===== MATERIAL FOR THIS EXERCISE =====

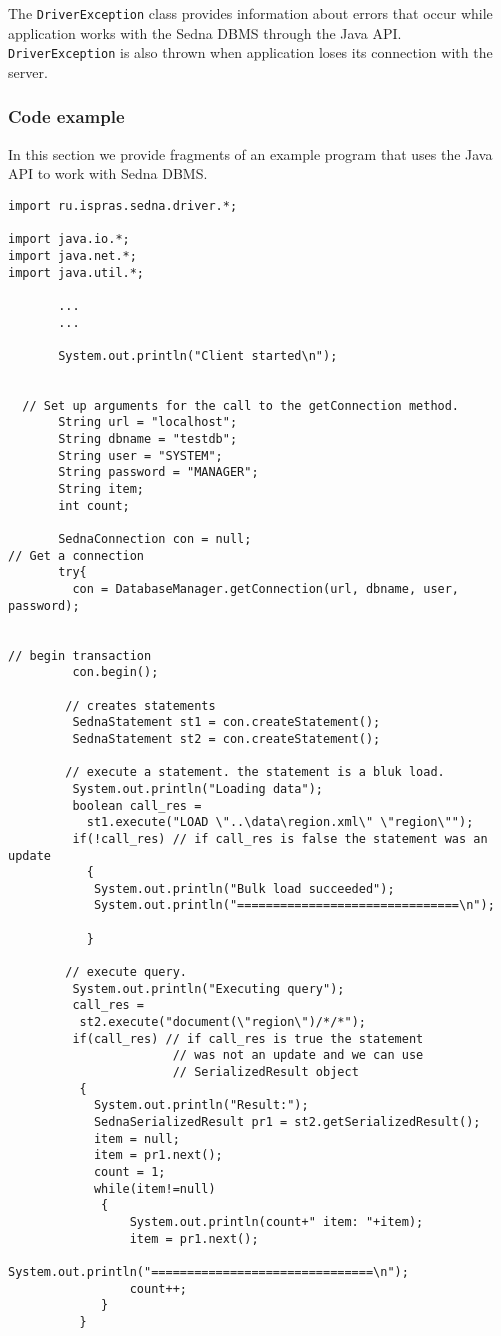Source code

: \documentclass[a4paper,12pt]{article}
\begin{document}
The \verb!DriverException! class provides information about errors that occur while application works with the Sedna DBMS through the Java API. \verb!DriverException! is also thrown when application loses its connection with the server.


\subsubsection{Code example}
In this section we provide fragments of an example program that uses the Java API to work with Sedna DBMS.

\small{
\begin{verbatim}
import ru.ispras.sedna.driver.*;

import java.io.*;
import java.net.*;
import java.util.*;

       ...
       ...

	   System.out.println("Client started\n");


  // Set up arguments for the call to the getConnection method.
       String url = "localhost";
       String dbname = "testdb";
       String user = "SYSTEM";
       String password = "MANAGER";
       String item;
       int count;

       SednaConnection con = null;
// Get a connection
       try{
         con = DatabaseManager.getConnection(url, dbname, user, password);


// begin transaction
         con.begin();

        // creates statements
         SednaStatement st1 = con.createStatement();
         SednaStatement st2 = con.createStatement();

        // execute a statement. the statement is a bluk load.
         System.out.println("Loading data");
         boolean call_res =
           st1.execute("LOAD \"..\data\region.xml\" \"region\"");
         if(!call_res) // if call_res is false the statement was an update
           {
            System.out.println("Bulk load succeeded");
            System.out.println("===============================\n");

           }

        // execute query.
         System.out.println("Executing query");
         call_res =
          st2.execute("document(\"region\")/*/*");
         if(call_res) // if call_res is true the statement
                       // was not an update and we can use
                       // SerializedResult object
          {
          	System.out.println("Result:");
            SednaSerializedResult pr1 = st2.getSerializedResult();
            item = null;
            item = pr1.next();
            count = 1;
            while(item!=null)
             {
                 System.out.println(count+" item: "+item);
                 item = pr1.next();
                 System.out.println("===============================\n");
                 count++;
             }
          }


\end{verbatim}}
\end{document}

=====

- [PROBLEM DESCRIPTION]
Return the listing above in an exact copy that leaves out the images.

- [REPLY TO THE TASK]
Source code

: \documentclass[a4paper,12pt]{article}
\begin{document}
The \verb!DriverException! class provides information about errors that occur while application works with the Sedna DBMS through the Java API. \verb!DriverException! is also thrown when application loses its connection with the server.


\subsubsection{Code example}
In this section we provide fragments of an example program that uses the Java API to work with Sedna DBMS.

\small{
\begin{verbatim}
import ru.ispras.sedna.driver.*;

import java.io.*;
import java.net.*;
import java.util.*;

       ...
       ...

	   System.out.println("Client started\n");


  // Set up arguments for the call to the getConnection method.
       String url = "localhost";
       String dbname = "testdb";
       String user = "SYSTEM";
       String password = "MANAGER";
       String item;
       int count;

       SednaConnection con = null;
// Get a connection
       try{
         con = DatabaseManager.getConnection(url, dbname, user, password);


// begin transaction
         con.begin();

        // creates statements
         SednaStatement st1 = con.createStatement();
         SednaStatement st2 = con.createStatement();

        // execute a statement. the statement is a bluk load.
         System.out.println("Loading data");
         boolean call_res =
           st1.execute("LOAD \"..\data\region.xml\" \"region\"");
         if(!call_res) // if call_res is false the statement was an update
           {
            System.out.println("Bulk load succeeded");
            System.out.println("===============================\n");

           }

        // execute query.
         System.out.println("Executing query");
         call_res =
          st2.execute("document(\"region\")/*/*");
         if(call_res) // if call_res is true the statement
                       // was not an update and we can use
                       // SerializedResult object
          {
          	System.out.println("Result:");
            SednaSerializedResult pr1 = st2.getSerializedResult();
            item = null;
            item = pr1.next();
            count = 1;
            while(item!=null)
             {
                 System.out.println(count+" item: "+item);
                 item = pr1.next();
                 System.out.println("===============================\n");
                 count++;
             }
          }


\end{verbatim}}
\end{document}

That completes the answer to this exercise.